3 - Marco 8 agosto 2009Chissà se è un bel lavoro fare il mobility manager di un grande ente pubblico. Me lo chiedevo da un po', perché la figura professionale del responsabile della mobilità – introdotta con un decreto interministeriale del 1998 – a prima vista sembra qualcosa di non proprio piacevolissimo. Stiamo parlando di un signore che, pur legittimato da una cosa seria e importante come l'istituzione per legge del suo incarico, cerca di ottimizzare gli spostamenti sistematici dei dipendenti, con l'obiettivo di ridurre l'uso dell'auto privata "anche" nei tragitti casa-lavoro. Insomma, stiamo parlando di un signore che, pur legittimato eccetera eccetera, finisce per farsi gli affari vostri. Ci sono i mezzi pubblici – ma funzionano, da qualche parte, nel Bel Paese? – e poi ci sono il car pooling e il car sharing. O anche il bike sharing, che comunque comporta sempre che io debba pedalare. E che qualcuno si faccia gli affari miei.
Allora, non è che un mobility manager sia simile a un nevrotico agente delle tasse? È ben noto che, noi italiani (ma che fastidio, oggi nella pubblicità ci chiamano the italians! Ma siamo sempre gli stessi, quel popolo di poeti, santi e navigatori; anche un po' spacconi e contaballe, da qualche anno a questa parte) noi italiani, dicevo, siamo un popolo che non ama le tasse.

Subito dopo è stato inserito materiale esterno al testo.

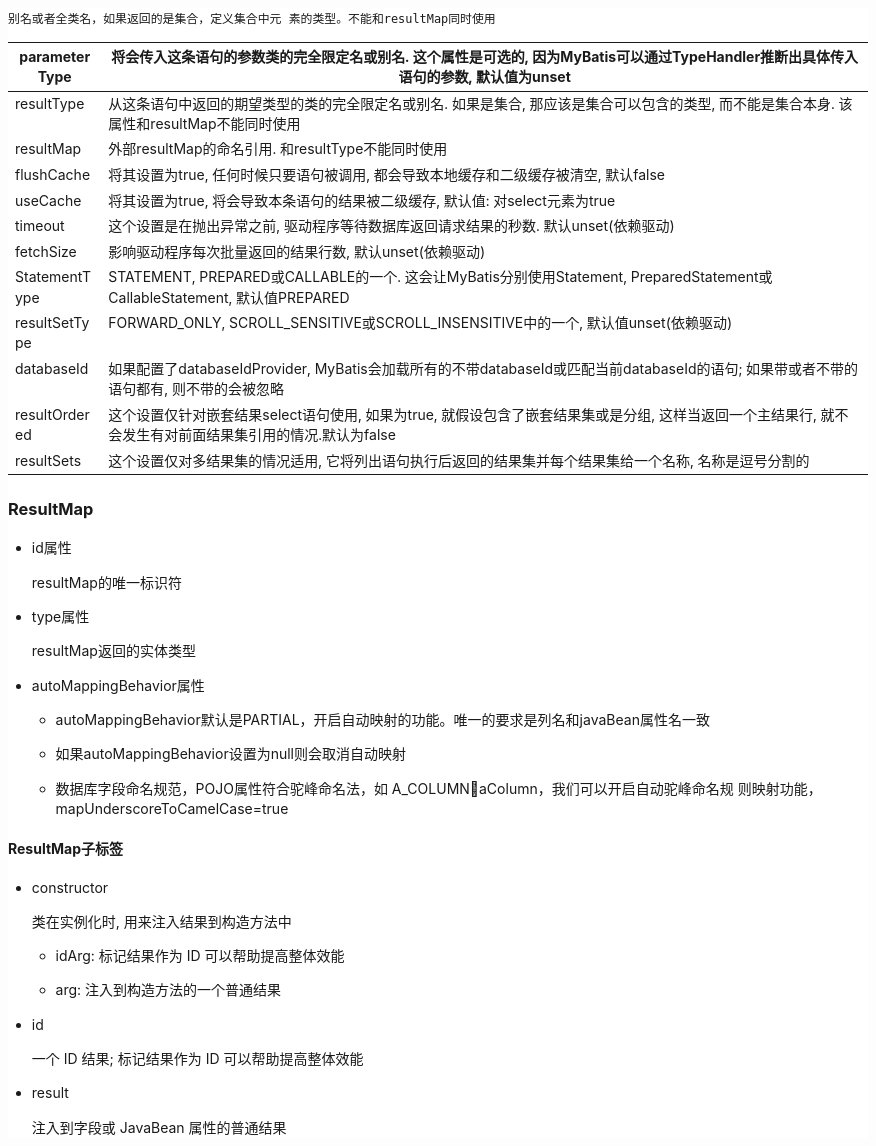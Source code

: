	别名或者全类名，如果返回的是集合，定义集合中元 素的类型。不能和resultMap同时使用 

| parameterType | 将会传入这条语句的参数类的完全限定名或别名. 这个属性是可选的, 因为MyBatis可以通过TypeHandler推断出具体传入语句的参数, 默认值为unset |
| ------------- | ------------------------------------------------------------ |
| resultType    | 从这条语句中返回的期望类型的类的完全限定名或别名. 如果是集合, 那应该是集合可以包含的类型, 而不能是集合本身. 该属性和resultMap不能同时使用 |
| resultMap     | 外部resultMap的命名引用. 和resultType不能同时使用            |
| flushCache    | 将其设置为true, 任何时候只要语句被调用, 都会导致本地缓存和二级缓存被清空, 默认false |
| useCache      | 将其设置为true, 将会导致本条语句的结果被二级缓存, 默认值: 对select元素为true |
| timeout       | 这个设置是在抛出异常之前, 驱动程序等待数据库返回请求结果的秒数. 默认unset(依赖驱动) |
| fetchSize     | 影响驱动程序每次批量返回的结果行数, 默认unset(依赖驱动)      |
| StatementType | STATEMENT, PREPARED或CALLABLE的一个. 这会让MyBatis分别使用Statement, PreparedStatement或CallableStatement, 默认值PREPARED |
| resultSetType | FORWARD_ONLY, SCROLL_SENSITIVE或SCROLL_INSENSITIVE中的一个, 默认值unset(依赖驱动) |
| databaseId    | 如果配置了databaseIdProvider, MyBatis会加载所有的不带databaseId或匹配当前databaseId的语句; 如果带或者不带的语句都有, 则不带的会被忽略 |
| resultOrdered | 这个设置仅针对嵌套结果select语句使用, 如果为true, 就假设包含了嵌套结果集或是分组, 这样当返回一个主结果行, 就不会发生有对前面结果集引用的情况.默认为false |
| resultSets    | 这个设置仅对多结果集的情况适用, 它将列出语句执行后返回的结果集并每个结果集给一个名称, 名称是逗号分割的 |

### ResultMap

* id属性

	resultMap的唯一标识符

* type属性

	resultMap返回的实体类型

* autoMappingBehavior属性

	- autoMappingBehavior默认是PARTIAL，开启自动映射的功能。唯一的要求是列名和javaBean属性名一致 

	- 如果autoMappingBehavior设置为null则会取消自动映射 

	- 数据库字段命名规范，POJO属性符合驼峰命名法，如 A_COLUMNaColumn，我们可以开启自动驼峰命名规 则映射功能，mapUnderscoreToCamelCase=true

#### ResultMap子标签

* constructor

	类在实例化时, 用来注入结果到构造方法中 

	* idArg: 标记结果作为 ID 可以帮助提高整体效能

	* arg: 注入到构造方法的一个普通结果 

* id

	一个 ID 结果; 标记结果作为 ID 可以帮助提高整体效能

* result

	注入到字段或 JavaBean 属性的普通结果
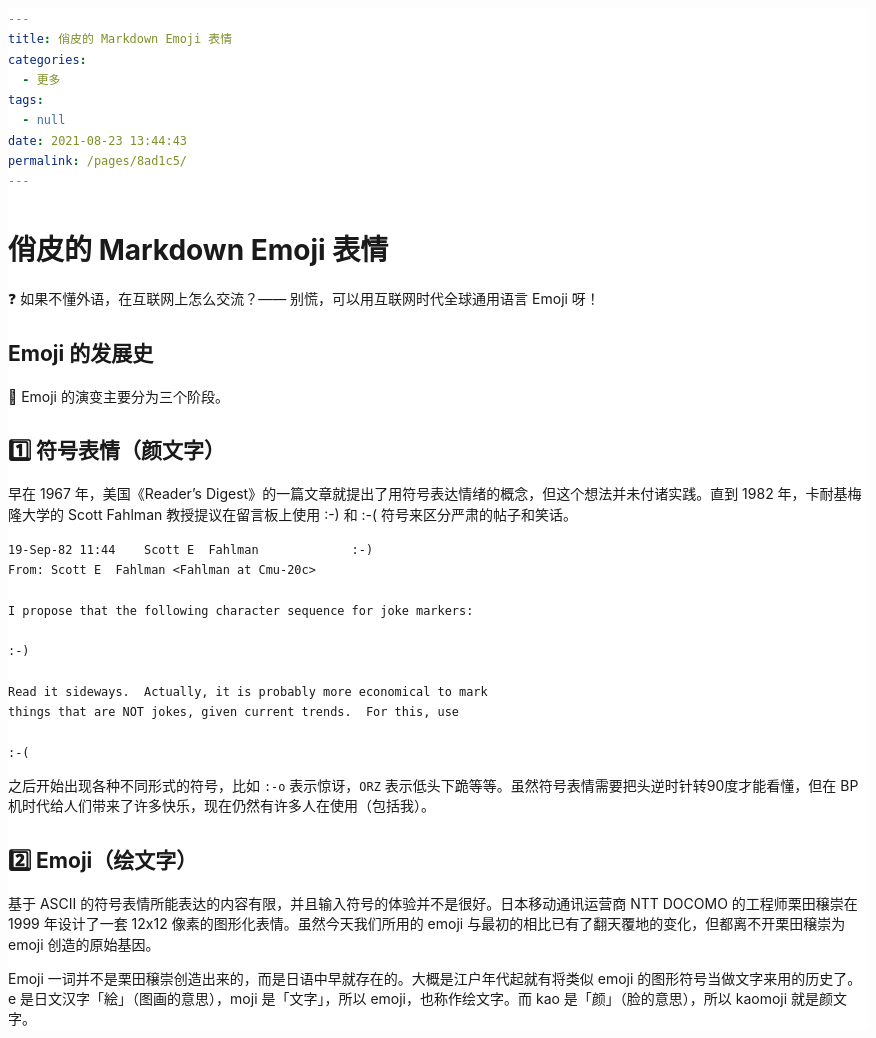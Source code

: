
 ```yaml
---
title: 俏皮的 Markdown Emoji 表情
categories: 
  - 更多
tags: 
  - null
date: 2021-08-23 13:44:43
permalink: /pages/8ad1c5/
---
```

# 俏皮的 Markdown Emoji 表情

❓ 如果不懂外语，在互联网上怎么交流？—— 别慌，可以用互联网时代全球通用语言 Emoji 呀！




## Emoji 的发展史

📎 Emoji 的演变主要分为三个阶段。

## 1️⃣ 符号表情（颜文字）

早在 1967 年，美国《Reader’s Digest》的一篇文章就提出了用符号表达情绪的概念，但这个想法并未付诸实践。直到 1982 年，卡耐基梅隆大学的 Scott Fahlman 教授提议在留言板上使用 :-) 和 :-( 符号来区分严肃的帖子和笑话。

```
19-Sep-82 11:44    Scott E  Fahlman             :-)
From: Scott E  Fahlman <Fahlman at Cmu-20c>

I propose that the following character sequence for joke markers:

:-)

Read it sideways.  Actually, it is probably more economical to mark
things that are NOT jokes, given current trends.  For this, use

:-(
```

之后开始出现各种不同形式的符号，比如 `:-o` 表示惊讶，`ORZ` 表示低头下跪等等。虽然符号表情需要把头逆时针转90度才能看懂，但在 BP 机时代给人们带来了许多快乐，现在仍然有许多人在使用（包括我）。

## 2️⃣ Emoji（绘文字）

基于 ASCII 的符号表情所能表达的内容有限，并且输入符号的体验并不是很好。日本移动通讯运营商 NTT DOCOMO 的工程师栗田穣崇在 1999 年设计了一套 12x12 像素的图形化表情。虽然今天我们所用的 emoji 与最初的相比已有了翻天覆地的变化，但都离不开栗田穣崇为 emoji 创造的原始基因。



Emoji 一词并不是栗田穣崇创造出来的，而是日语中早就存在的。大概是江户年代起就有将类似 emoji 的图形符号当做文字来用的历史了。e 是日文汉字「絵」（图画的意思），moji 是「文字」，所以 emoji，也称作绘文字。而 kao 是「颜」（脸的意思），所以 kaomoji 就是颜文字。
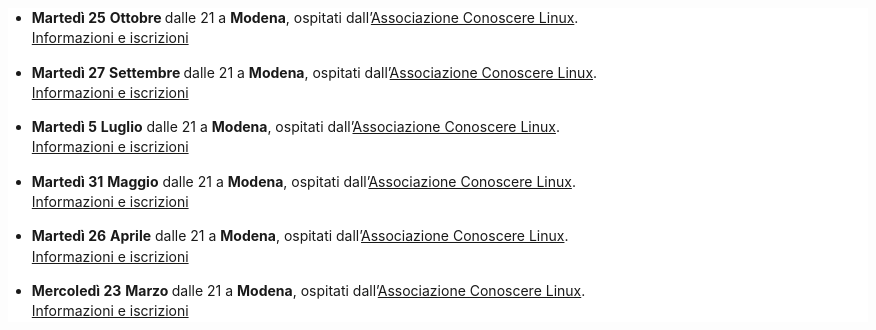   <ul>
    <li>
      <strong>Martedì 25</strong> <strong>Ottobre </strong>dalle 21 a <strong>Modena</strong>, ospitati dall&#8217;<a href="http://conoscerelinux.org/" target="_blank" rel="noopener noreferrer">Associazione Conoscere Linux</a>.<br /> <a href="http://conoscerelinux.org/2016/10/12/coding-puzzles-6/" target="_blank" rel="noopener noreferrer">Informazioni e iscrizioni</a>
    </li>
  </ul>
  
  <ul>
    <li>
      <strong>Martedì 27</strong> <strong>Settembre </strong>dalle 21 a <strong>Modena</strong>, ospitati dall&#8217;<a href="http://conoscerelinux.org/" target="_blank" rel="noopener noreferrer">Associazione Conoscere Linux</a>.<br /> <a href="http://conoscerelinux.org/2016/09/12/coding-puzzle-5/" target="_blank" rel="noopener noreferrer">Informazioni e iscrizioni</a>
    </li>
  </ul>
  
  <ul>
    <li>
      <strong>Martedì 5</strong> <strong>Luglio</strong> dalle 21 a <strong>Modena</strong>, ospitati dall&#8217;<a href="http://conoscerelinux.org/" target="_blank" rel="noopener noreferrer">Associazione Conoscere Linux</a>.<br /> <a href="http://conoscerelinux.org/2016/06/26/coding-puzzle-4/" target="_blank" rel="noopener noreferrer">Informazioni e iscrizioni</a>
    </li>
  </ul>
  
  <ul>
    <li>
      <strong>Martedì 31</strong> <strong>Maggio</strong> dalle 21 a <strong>Modena</strong>, ospitati dall&#8217;<a href="http://conoscerelinux.org/" target="_blank" rel="noopener noreferrer">Associazione Conoscere Linux</a>.<br /> <a href="http://conoscerelinux.org/2016/05/17/coding-puzzle-3/" target="_blank" rel="noopener noreferrer">Informazioni e iscrizioni</a>
    </li>
  </ul>
  
  <ul>
    <li>
      <strong>Martedì 26</strong> <strong>Aprile</strong> dalle 21 a <strong>Modena</strong>, ospitati dall&#8217;<a href="http://conoscerelinux.org/" target="_blank" rel="noopener noreferrer">Associazione Conoscere Linux</a>.<br /> <a href="http://conoscerelinux.org/2016/04/12/coding-lab/" target="_blank" rel="noopener noreferrer">Informazioni e iscrizioni</a>
    </li>
  </ul>
  
  <ul>
    <li>
      <strong>Mercoledì 23</strong> <strong>Marzo </strong>dalle 21 a <strong>Modena</strong>, ospitati dall&#8217;<a href="http://conoscerelinux.org/" target="_blank" rel="noopener noreferrer">Associazione Conoscere Linux</a>.<br /> <a href="http://conoscerelinux.org/2016/03/22/coding-challenge/" target="_blank" rel="noopener noreferrer">Informazioni e iscrizioni</a>
    </li>
  </ul>
  
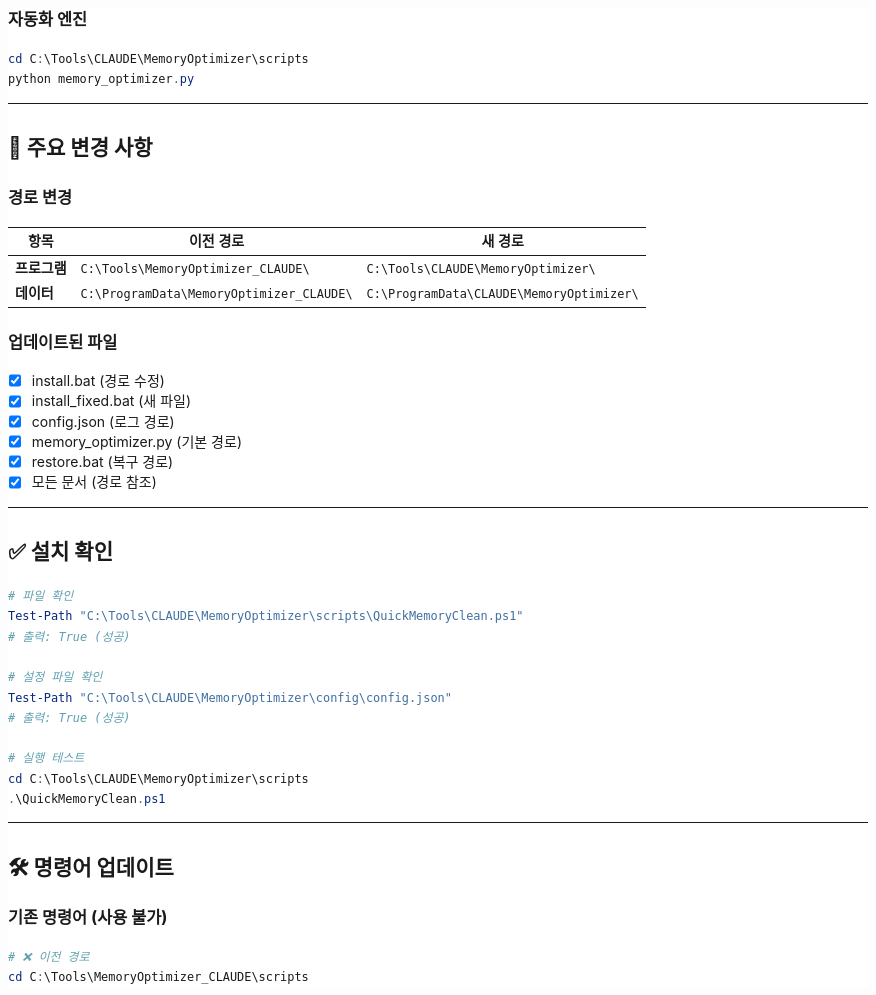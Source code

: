 ### 자동화 엔진
```powershell
cd C:\Tools\CLAUDE\MemoryOptimizer\scripts
python memory_optimizer.py
```

---

## 📝 주요 변경 사항

### 경로 변경

| 항목 | 이전 경로 | 새 경로 |
|------|-----------|---------|
| **프로그램** | `C:\Tools\MemoryOptimizer_CLAUDE\` | `C:\Tools\CLAUDE\MemoryOptimizer\` |
| **데이터** | `C:\ProgramData\MemoryOptimizer_CLAUDE\` | `C:\ProgramData\CLAUDE\MemoryOptimizer\` |

### 업데이트된 파일

- [x] install.bat (경로 수정)
- [x] install_fixed.bat (새 파일)
- [x] config.json (로그 경로)
- [x] memory_optimizer.py (기본 경로)
- [x] restore.bat (복구 경로)
- [x] 모든 문서 (경로 참조)

---

## ✅ 설치 확인

```powershell
# 파일 확인
Test-Path "C:\Tools\CLAUDE\MemoryOptimizer\scripts\QuickMemoryClean.ps1"
# 출력: True (성공)

# 설정 파일 확인
Test-Path "C:\Tools\CLAUDE\MemoryOptimizer\config\config.json"
# 출력: True (성공)

# 실행 테스트
cd C:\Tools\CLAUDE\MemoryOptimizer\scripts
.\QuickMemoryClean.ps1
```

---

## 🛠️ 명령어 업데이트

### 기존 명령어 (사용 불가)
```powershell
# ❌ 이전 경로
cd C:\Tools\MemoryOptimizer_CLAUDE\scripts
```

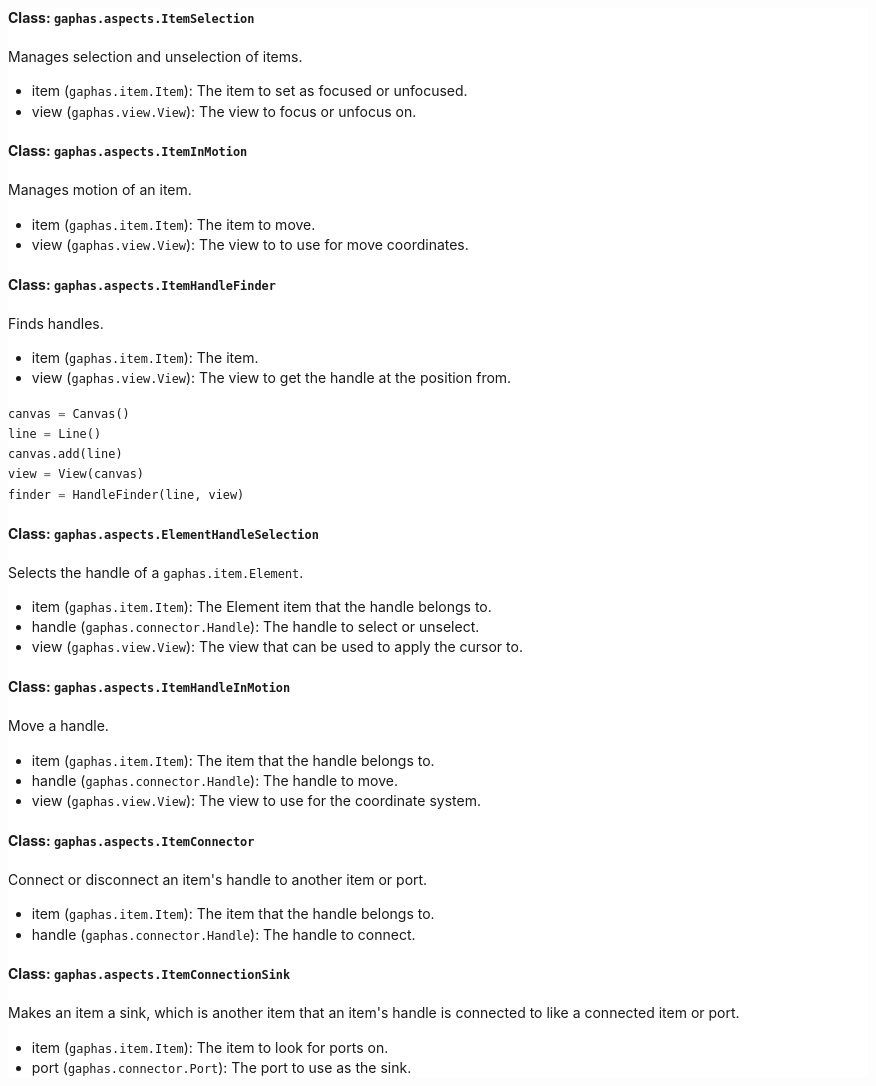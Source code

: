 #### Class: `gaphas.aspects.ItemSelection`

Manages selection and unselection of items.

- item (`gaphas.item.Item`): The item to set as focused or unfocused.
- view (`gaphas.view.View`): The view to focus or unfocus on.

#### Class: `gaphas.aspects.ItemInMotion`

Manages motion of an item.

- item (`gaphas.item.Item`): The item to move.
- view (`gaphas.view.View`): The view to to use for move coordinates.

#### Class: `gaphas.aspects.ItemHandleFinder`

Finds handles.

- item (`gaphas.item.Item`): The item.
- view (`gaphas.view.View`): The view to get the handle at the position from.

```python
canvas = Canvas()
line = Line()
canvas.add(line)
view = View(canvas)
finder = HandleFinder(line, view)
```

#### Class: `gaphas.aspects.ElementHandleSelection`

Selects the handle of a `gaphas.item.Element`.

- item (`gaphas.item.Item`): The Element item that the handle belongs to.
- handle (`gaphas.connector.Handle`): The handle to select or unselect.
- view (`gaphas.view.View`): The view that can be used to apply the cursor to.

#### Class: `gaphas.aspects.ItemHandleInMotion`

Move a handle.

- item (`gaphas.item.Item`): The item that the handle belongs to.
- handle (`gaphas.connector.Handle`): The handle to move.
- view (`gaphas.view.View`): The view to use for the coordinate system.

#### Class: `gaphas.aspects.ItemConnector`

Connect or disconnect an item's handle to another item or port.

- item (`gaphas.item.Item`): The item that the handle belongs to.
- handle (`gaphas.connector.Handle`): The handle to connect.

#### Class: `gaphas.aspects.ItemConnectionSink`

Makes an item a sink, which is another item that an item's handle is connected
to like a connected item or port.

- item (`gaphas.item.Item`): The item to look for ports on.
- port (`gaphas.connector.Port`): The port to use as the sink.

Sospinto da questi pensieri, eccomi nella casa-studio di Marco Passigato, per abbozzare il mio ritratto del mobility manager dell'Università degli Studi di Verona. Se dalla Storia dell'arte ho imparato qualcosa osservando e studiando i ritratti del Rinascimento, questo è il valore dei particolari per evidenziare "quello che la figura ha nell'anima" perché un ritratto possa essere specchio delle emozioni, dei pensieri e delle inquietudini (Oh! tranquilli ragazzi, mica mi sento come il Parmigianino che il carattere del suo Galeazzo Sanvitale ce l'ha delineato con lo sfondo, armi e corazza, e con i particolari di guanti e moneta che il conte-condottiero tiene in mano!).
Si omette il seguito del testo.